§ **Task to complete**:
Your response should be the complete set of records, reproduced exactly.

Records from a collection
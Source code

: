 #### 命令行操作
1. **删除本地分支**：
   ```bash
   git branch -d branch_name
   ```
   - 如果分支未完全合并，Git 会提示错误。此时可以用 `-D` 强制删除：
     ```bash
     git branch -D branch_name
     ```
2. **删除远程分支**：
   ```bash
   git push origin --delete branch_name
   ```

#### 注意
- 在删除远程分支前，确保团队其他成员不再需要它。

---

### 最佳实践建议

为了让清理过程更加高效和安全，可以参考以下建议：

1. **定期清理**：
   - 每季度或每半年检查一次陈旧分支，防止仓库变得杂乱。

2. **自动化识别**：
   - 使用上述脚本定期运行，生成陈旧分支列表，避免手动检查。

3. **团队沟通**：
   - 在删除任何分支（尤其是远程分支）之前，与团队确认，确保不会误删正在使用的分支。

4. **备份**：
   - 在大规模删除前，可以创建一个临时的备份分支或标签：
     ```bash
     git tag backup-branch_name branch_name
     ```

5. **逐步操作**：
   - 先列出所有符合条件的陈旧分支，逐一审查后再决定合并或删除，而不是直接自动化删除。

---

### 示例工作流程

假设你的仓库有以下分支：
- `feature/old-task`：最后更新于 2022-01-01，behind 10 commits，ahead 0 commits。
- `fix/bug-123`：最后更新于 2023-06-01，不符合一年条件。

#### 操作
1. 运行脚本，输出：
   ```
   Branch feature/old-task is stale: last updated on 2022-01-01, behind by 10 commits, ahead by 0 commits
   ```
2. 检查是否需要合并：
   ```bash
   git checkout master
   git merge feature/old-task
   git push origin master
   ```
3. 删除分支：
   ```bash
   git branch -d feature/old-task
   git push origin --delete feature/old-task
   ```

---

§ **Completed task**:
Source code

: #### 命令行操作
1. **删除本地分支**：
   ```bash
   git branch -d branch_name
   ```
   - 如果分支未完全合并，Git 会提示错误。此时可以用 `-D` 强制删除：
     ```bash
     git branch -D branch_name
     ```
2. **删除远程分支**：
   ```bash
   git push origin --delete branch_name
   ```

#### 注意
- 在删除远程分支前，确保团队其他成员不再需要它。

---

### 最佳实践建议

为了让清理过程更加高效和安全，可以参考以下建议：

1. **定期清理**：
   - 每季度或每半年检查一次陈旧分支，防止仓库变得杂乱。

2. **自动化识别**：
   - 使用上述脚本定期运行，生成陈旧分支列表，避免手动检查。

3. **团队沟通**：
   - 在删除任何分支（尤其是远程分支）之前，与团队确认，确保不会误删正在使用的分支。

4. **备份**：
   - 在大规模删除前，可以创建一个临时的备份分支或标签：
     ```bash
     git tag backup-branch_name branch_name
     ```

5. **逐步操作**：
   - 先列出所有符合条件的陈旧分支，逐一审查后再决定合并或删除，而不是直接自动化删除。

---

### 示例工作流程

假设你的仓库有以下分支：
- `feature/old-task`：最后更新于 2022-01-01，behind 10 commits，ahead 0 commits。
- `fix/bug-123`：最后更新于 2023-06-01，不符合一年条件。

#### 操作
1. 运行脚本，输出：
   ```
   Branch feature/old-task is stale: last updated on 2022-01-01, behind by 10 commits, ahead by 0 commits
   ```
2. 检查是否需要合并：
   ```bash
   git checkout master
   git merge feature/old-task
   git push origin master
   ```
3. 删除分支：
   ```bash
   git branch -d feature/old-task
   git push origin --delete feature/old-task
   ```

---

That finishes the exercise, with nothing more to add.